WHAT YOU ARE ASKED TO DO: Wherever a picture appears, skip it and retype the rest of the data exactly.

:::::

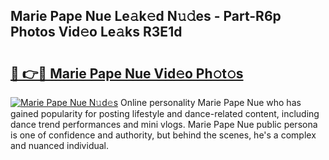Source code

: ## Marie Pape Nue Le𝚊k𝚎d N𝚞𝚍es - Part-R6p Photos Vid𝚎o Le𝚊ks R3E1d

# <h2><a href="http://fb43dq1.evod.top/?m=Marie+Pape+Nue">🔗 👉🔴 Marie Pape Nue Vid𝚎o Ph𝚘t𝚘s</a></h2>

[![Marie Pape Nue N𝚞d𝚎s](https://i.imgur.com/8V9OHl7.gif)](http://fb43dq1.evod.top/?m=Marie+Pape+Nue)
Online personality Marie Pape Nue who has gained popularity for posting lifestyle and dance-related content, including dance trend performances and mini vlogs. Marie Pape Nue public persona is one of confidence and authority, but behind the scenes, he's a complex and nuanced individual.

:::::

ANSWER AREA:
Source code

: ## Marie Pape Nue Le𝚊k𝚎d N𝚞𝚍es - Part-R6p Photos Vid𝚎o Le𝚊ks R3E1d

# <h2><a href="http://fb43dq1.evod.top/?m=Marie+Pape+Nue">🔗 👉🔴 Marie Pape Nue Vid𝚎o Ph𝚘t𝚘s</a></h2>

[![Marie Pape Nue N𝚞d𝚎s](https://i.imgur.com/8V9OHl7.gif)](http://fb43dq1.evod.top/?m=Marie+Pape+Nue)
Online personality Marie Pape Nue who has gained popularity for posting lifestyle and dance-related content, including dance trend performances and mini vlogs. Marie Pape Nue public persona is one of confidence and authority, but behind the scenes, he's a complex and nuanced individual.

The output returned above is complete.